The horror wasn’t made of illusion. There was nothing for me to untie.
But Jacob had often used something I called not-illusion. It was his shadows and his eclipse.
I’d never realized before, but I had something similar inside me too.
My mom (before I realized she was my mom) had said Jacob was the eclipse to my sun. She’d shouted, “How can there be shadow without sunlight?”
As a truth seer, I unraveled illusion and unknotted lies. But I did something else. Something like the light had done. I shined in the darkness.
Before, my light had been small, because I was chained and locked inside my own darkness. I’d been trapped in Hell Gate, and then the asylum.
And maybe, if I’d tried before, my light would’ve failed, because I was relying only on myself.
But now I knew.
The sunlight came from the truth, which was greater than evil, greater than horror, greater than hate.
Finn looked back at me, smiling. “I was thinking of the message my mom left me.”
“What?”
“The truth can set you free, but first, you have to set the truth free.”
I grinned, and then I did exactly what he said.
106
The wind’s fire flickered and guttered, its flames doused under the Bard’s constant attack. It spun protectively around the trickster and the woman clinging to his furred back. The musician was sprawled under his four legs, unmoving.
The wind didn’t know whether or not the musician was breathing. There were things a breeze could do that a fire tornado could not. Rushing into a human’s lungs was one of those things.
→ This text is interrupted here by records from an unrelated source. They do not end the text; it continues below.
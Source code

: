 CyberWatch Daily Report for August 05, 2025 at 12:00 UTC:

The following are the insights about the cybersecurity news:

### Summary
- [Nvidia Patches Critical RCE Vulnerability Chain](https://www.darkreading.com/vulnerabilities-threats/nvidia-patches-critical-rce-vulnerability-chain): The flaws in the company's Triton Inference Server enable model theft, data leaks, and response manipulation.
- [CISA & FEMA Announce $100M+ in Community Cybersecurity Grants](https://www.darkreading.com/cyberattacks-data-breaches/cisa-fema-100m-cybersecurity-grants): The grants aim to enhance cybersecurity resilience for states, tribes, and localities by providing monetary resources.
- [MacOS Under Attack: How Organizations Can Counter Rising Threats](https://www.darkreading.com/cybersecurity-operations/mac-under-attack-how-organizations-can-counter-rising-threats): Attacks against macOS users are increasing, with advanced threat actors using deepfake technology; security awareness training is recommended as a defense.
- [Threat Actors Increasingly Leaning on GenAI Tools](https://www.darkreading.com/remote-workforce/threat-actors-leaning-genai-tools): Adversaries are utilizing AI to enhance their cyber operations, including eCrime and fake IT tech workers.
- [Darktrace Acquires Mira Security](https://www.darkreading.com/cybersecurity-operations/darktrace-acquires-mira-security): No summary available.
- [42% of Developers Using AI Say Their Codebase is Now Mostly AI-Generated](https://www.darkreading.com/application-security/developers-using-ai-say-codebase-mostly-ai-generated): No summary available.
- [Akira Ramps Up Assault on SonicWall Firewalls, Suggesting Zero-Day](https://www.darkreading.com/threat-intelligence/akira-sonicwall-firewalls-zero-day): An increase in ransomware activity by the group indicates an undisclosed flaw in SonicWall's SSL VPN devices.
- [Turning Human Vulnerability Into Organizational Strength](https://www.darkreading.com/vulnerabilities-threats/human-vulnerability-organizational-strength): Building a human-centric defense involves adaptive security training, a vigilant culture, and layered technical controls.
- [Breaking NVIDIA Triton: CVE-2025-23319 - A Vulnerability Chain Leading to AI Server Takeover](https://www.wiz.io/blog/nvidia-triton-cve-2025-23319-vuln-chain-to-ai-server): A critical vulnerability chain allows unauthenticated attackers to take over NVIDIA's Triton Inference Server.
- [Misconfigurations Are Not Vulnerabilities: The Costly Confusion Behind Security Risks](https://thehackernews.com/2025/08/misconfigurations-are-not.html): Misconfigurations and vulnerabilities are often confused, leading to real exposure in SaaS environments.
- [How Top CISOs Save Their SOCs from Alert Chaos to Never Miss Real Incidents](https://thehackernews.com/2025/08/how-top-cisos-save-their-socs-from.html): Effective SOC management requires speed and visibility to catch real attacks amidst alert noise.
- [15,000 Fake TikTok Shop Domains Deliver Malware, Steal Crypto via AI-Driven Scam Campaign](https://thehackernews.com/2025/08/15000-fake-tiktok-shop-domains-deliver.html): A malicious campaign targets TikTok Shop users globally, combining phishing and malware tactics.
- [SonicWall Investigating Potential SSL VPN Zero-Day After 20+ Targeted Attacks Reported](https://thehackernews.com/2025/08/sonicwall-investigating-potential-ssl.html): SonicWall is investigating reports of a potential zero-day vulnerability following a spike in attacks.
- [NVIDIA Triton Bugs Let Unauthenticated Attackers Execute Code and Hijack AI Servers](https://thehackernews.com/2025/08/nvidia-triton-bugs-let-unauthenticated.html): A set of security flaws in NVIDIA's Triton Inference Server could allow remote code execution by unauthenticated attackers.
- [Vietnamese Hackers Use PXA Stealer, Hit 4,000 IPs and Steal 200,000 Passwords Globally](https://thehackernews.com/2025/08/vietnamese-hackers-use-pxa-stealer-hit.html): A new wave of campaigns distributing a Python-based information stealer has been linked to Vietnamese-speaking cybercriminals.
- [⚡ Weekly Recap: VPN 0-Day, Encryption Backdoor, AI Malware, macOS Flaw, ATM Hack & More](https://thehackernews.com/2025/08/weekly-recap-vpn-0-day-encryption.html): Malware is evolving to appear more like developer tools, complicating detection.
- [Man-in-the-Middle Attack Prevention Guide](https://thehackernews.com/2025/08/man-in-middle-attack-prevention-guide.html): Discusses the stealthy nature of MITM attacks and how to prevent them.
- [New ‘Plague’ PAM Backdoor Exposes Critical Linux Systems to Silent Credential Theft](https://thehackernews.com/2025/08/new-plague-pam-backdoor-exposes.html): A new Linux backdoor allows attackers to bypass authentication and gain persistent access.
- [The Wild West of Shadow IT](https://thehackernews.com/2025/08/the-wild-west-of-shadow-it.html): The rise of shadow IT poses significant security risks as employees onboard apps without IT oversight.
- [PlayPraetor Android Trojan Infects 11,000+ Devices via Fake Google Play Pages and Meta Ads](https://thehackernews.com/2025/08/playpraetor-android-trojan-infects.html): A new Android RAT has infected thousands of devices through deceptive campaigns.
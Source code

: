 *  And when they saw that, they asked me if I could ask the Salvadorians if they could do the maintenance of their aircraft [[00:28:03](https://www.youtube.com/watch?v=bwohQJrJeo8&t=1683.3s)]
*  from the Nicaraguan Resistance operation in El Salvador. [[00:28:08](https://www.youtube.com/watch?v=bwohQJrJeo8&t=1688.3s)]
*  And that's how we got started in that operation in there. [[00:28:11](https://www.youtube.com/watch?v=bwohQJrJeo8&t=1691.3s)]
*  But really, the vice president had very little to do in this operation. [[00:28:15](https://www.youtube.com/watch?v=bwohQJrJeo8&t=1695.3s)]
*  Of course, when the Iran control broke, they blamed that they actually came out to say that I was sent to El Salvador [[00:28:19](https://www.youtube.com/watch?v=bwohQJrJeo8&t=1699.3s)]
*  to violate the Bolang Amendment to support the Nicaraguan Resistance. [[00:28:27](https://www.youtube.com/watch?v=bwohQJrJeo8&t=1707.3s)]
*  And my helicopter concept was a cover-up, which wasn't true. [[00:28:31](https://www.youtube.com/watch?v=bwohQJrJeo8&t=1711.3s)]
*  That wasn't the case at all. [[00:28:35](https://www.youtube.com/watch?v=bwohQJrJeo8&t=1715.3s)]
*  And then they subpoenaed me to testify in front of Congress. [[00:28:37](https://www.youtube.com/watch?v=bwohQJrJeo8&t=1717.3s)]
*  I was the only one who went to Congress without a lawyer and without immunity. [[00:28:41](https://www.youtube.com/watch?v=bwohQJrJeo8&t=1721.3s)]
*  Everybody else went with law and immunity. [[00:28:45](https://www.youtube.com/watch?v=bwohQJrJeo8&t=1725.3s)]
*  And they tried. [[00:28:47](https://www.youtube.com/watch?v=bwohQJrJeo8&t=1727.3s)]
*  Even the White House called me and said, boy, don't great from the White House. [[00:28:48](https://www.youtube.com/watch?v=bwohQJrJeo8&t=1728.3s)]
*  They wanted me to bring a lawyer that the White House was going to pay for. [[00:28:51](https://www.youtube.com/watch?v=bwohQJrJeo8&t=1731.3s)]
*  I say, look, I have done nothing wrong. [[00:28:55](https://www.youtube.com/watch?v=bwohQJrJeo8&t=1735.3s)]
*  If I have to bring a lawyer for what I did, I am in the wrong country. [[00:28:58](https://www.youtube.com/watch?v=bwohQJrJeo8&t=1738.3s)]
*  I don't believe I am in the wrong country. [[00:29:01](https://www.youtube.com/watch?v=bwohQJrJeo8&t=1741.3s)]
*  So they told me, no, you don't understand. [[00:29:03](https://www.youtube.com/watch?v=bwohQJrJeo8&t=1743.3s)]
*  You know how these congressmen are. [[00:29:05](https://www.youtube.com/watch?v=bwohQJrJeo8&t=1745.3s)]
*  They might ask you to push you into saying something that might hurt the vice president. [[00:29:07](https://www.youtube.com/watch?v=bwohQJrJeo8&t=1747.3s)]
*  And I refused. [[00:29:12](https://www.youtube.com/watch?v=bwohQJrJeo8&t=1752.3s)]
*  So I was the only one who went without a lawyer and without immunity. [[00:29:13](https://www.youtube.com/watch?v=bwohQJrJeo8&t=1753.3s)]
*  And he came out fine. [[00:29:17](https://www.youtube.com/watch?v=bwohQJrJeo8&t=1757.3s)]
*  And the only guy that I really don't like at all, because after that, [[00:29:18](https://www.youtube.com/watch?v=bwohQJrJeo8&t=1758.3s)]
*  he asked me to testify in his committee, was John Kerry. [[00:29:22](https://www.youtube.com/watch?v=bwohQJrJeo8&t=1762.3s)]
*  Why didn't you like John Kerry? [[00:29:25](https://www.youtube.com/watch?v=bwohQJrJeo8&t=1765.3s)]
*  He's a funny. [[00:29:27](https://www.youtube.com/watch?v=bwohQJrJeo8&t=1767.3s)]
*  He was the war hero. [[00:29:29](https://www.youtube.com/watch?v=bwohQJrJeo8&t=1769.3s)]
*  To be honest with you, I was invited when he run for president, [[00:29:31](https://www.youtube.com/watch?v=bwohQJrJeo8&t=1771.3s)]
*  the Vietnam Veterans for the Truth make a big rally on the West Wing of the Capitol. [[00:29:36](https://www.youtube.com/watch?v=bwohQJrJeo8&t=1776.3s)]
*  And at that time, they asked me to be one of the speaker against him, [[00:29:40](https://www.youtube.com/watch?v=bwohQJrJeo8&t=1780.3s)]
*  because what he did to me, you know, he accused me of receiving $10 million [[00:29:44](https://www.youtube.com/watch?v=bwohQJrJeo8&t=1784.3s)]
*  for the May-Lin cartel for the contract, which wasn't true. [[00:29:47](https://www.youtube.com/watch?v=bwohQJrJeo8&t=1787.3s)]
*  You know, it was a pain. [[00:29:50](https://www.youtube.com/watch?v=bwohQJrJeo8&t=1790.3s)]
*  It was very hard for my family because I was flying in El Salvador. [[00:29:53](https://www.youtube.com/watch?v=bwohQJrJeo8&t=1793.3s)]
The woman bent over the trickster’s wet back. His hackles stood on end, and he crouched over his brother, his tail swiping furiously. He bared his teeth and snarled.
The citrus and pearl dust scented woman volleyed illusion after illusion, breaking the Bard’s attacks and then thrusting her own at him.
The horror pressed inward, attempting to swallow them whole. It had already swallowed the stone horse. Its valor and courage had been consumed in one valiant charge. It had saved the trickster and his siblings, bucking the horror back, but in doing so, it had died, crushed in the horror’s maw.
The wind swirled around the trickster, shoving the horror back. The horror winced, shying from the flamelight, but soon, all the fire would be gone.
Fire was purifying.
Fire was cleansing.
Fire protected from horrors in the night.
What would the wind do when its fire was gone?
All tornadoes eventually dissipated. The vortex weakened, cold air broke them, and their twister became thin ropes that fell in threads to the ground.
The wind knew it was weakening. Soon, it would narrow and fall apart. And then it would be of no use to the woman, the boy’s child, the trickster, the musician—none of them.
It moaned, lashing out at the horror and the Bard.
In the darkness beyond, the Smiths launched firebolts into the black swarm.
Were the cruel one and his sister still alive, or had the horror consumed them? It didn’t know. It took all the wind’s energy to keep spinning in a violent circle around the woman and her brothers.
“I’ll conjure an ocean,” the Bard said. “Is that what you want, Celia? Are you demanding an ocean to drown in? Or would you rather I chain you and turn your blood into the sea? Do you want a poetic death?”